Eve assentiu, lentamente; uma lágrima correndo por sua bochecha. Parte de mim queria abraçá-la e pedir desculpas para ela por estar sendo tão assustador, mas eu sabia que ela não aprenderia nada se eu continuasse a mimando como sua mãe fazia.

— Você vai se desculpar com a sua irmã? — perguntei, ainda fitando seus olhos assustados.

— S-Sim! — gaguejou, balançando a cabeça com força.

— E vai parar de ser rude com as pessoas? — finalizei.

— Uhum — ela soluçou, chorando com mais veemência — Eu juro, papai!

Fiquei de pé com os braços cruzados e relaxei meu semblante.

— Espero que nunca mais tenhamos essa conversa, Eve — murmurei — Eu detesto dar sermões. Não me dê mais oportunidades como essa — resmunguei, apertando a fonte do nariz — Certo?
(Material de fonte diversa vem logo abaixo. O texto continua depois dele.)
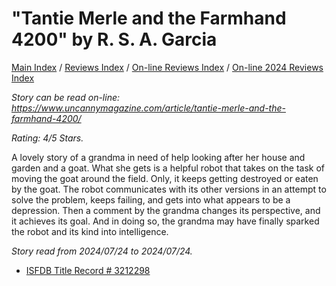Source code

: # "Tantie Merle and the Farmhand 4200" by R. S. A. Garcia

[Main Index](../../../README.md) / [Reviews Index](../../README.md) / [On-line Reviews Index](../README.md) / [On-line 2024 Reviews Index](README.md)

*Story can be read on-line: <https://www.uncannymagazine.com/article/tantie-merle-and-the-farmhand-4200/>*

*Rating: 4/5 Stars.*

A lovely story of a grandma in need of help looking after her house and garden and a goat. What she gets is a helpful robot that takes on the task of moving the goat around the field. Only, it keeps getting destroyed or eaten by the goat. The robot communicates with its other versions in an attempt to solve the problem, keeps failing, and gets into what appears to be a depression. Then a comment by the grandma changes its perspective, and it achieves its goal. And in doing so, the grandma may have finally sparked the robot and its kind into intelligence.

*Story read from 2024/07/24 to 2024/07/24.*

- [ISFDB Title Record # 3212298](https://www.isfdb.org/cgi-bin/title.cgi?3212298)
Ela sacudiu a cabeça mais uma vez e eu liberei com um gesto de mãos.

Sol que estava parada na cozinha, fazendo suas tarefas, tencionou pegar a menina nos braços quando esta passou chorando.

— Soledad — avisei.

E isto a faz parar no ato, deixando Eve passar para o corredor que interligava aos quartos.

— Pero… — Tentou dizer.

— Ela precisa aprender a respeitar os outros — falei, rígido — Ou quer que ela seja como eu?
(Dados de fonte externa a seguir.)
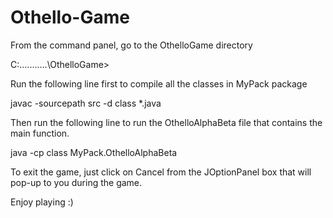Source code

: # Othello-Game
From the command panel, go to the OthelloGame directory

C:\...........\OthelloGame>

Run the following line first to compile all the classes in MyPack package

javac -sourcepath src -d class *.java

Then run the following line to run the OthelloAlphaBeta file that contains the main function.

java -cp class MyPack.OthelloAlphaBeta

To exit the game, just click on Cancel from the JOptionPanel box that will pop-up to you during the game.

Enjoy playing :)
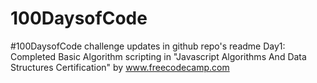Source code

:# 100DaysofCode
#100DaysofCode challenge updates in github repo's readme
Day1:
    Completed Basic Algorithm scripting in "Javascript Algorithms And Data Structures Certification" by www.freecodecamp.com
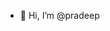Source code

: - 👋 Hi, I’m @pradeep

<!---
pradeep21801/pradeep21801 is a ✨ special ✨ repository because its `README.md` (this file) appears on your GitHub profile.
You can click the Preview link to take a look at your changes.
--->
Isso a fez parar o que estava prestes a dizer no ato.

— Comprendo — ela anuiu e voltou para suas tarefas sem dizer mais nada.

Ela mais do que ninguém sabia do que já fui capaz. E Eve tinha tanto de minha personalidade que me apavorava o fato de um dia ela vir a ser como eu um dia.

A única que ela respeitava e admirava de fato, era sua mãe. Mas, como ela não estava exatamente presente, eu teria que desempenhar esse papel por enquanto. E sabia que nunca conseguiria ser como ela.

No dia seguinte, as coisas estavam mais calmas e as meninas, aparentemente, haviam se entendido. Soledad parecia satisfeita com a situação, embora, também estivesse preocupada com Bonnie, pois a cada meia hora ia até o quarto da bruxa checar se estava tudo bem, ocasionalmente, trocando suas roupas e penteando seus cabelos. As gêmeas a ajudaram nessa tarefa algumas vezes.

E o máximo que eu conseguia fazer era ir visitá-la algumas vezes ao dia, sentar ao seu lado na cama e segurar seus dedos delicados com aquelas unhas longas e bem feitas. Eu sempre buscava algum resquício de sua mente, mas era como se ela tivesse desaparecido.

Isso me preocupava e assustava ainda mais.

Foi no meio de uma dessas visitas, que Eve apareceu na porta do quarto, usando um vestido branco simples, com os cabelos longos soltos pelos ombros e segurando um tabuleiro de xadrez embaixo do braço.

— Papai… — ela disse, ainda incerta e olhando para o piso —... eu pedi para a Amy vir brincar comigo, mas ela fica lendo aqueles livros e não liga pra mim. E a vovó Soledad não sabe jogar… então… — ela ergueu os olhos cinzentos para mim, ainda assustada pela conversa que tivemos no dia anterior. E isso me fez sentir um monstro estúpido por apavorar uma menina de oito anos.

Sorri para ela e me levantei.

— Eu jogo com você — falei, a pegando no colo e seguindo com ela para a sala de estar.

Nos sentamos no chão com uma pequena mesa de centro entre nós dois e iniciamos a partida de xadrez. E tive que admitir que ela era muito boa naquilo, pois eu já havia perdido três peças em poucos minutos.

— Você joga muito bem — afirmei — Foi sua mãe quem a ensinou?

Ela sacudiu a cabeça.

— Não. Foi o tio Damon.

Isso me arrancou uma risada.

— E ele a ensinou a roubar nos jogos também?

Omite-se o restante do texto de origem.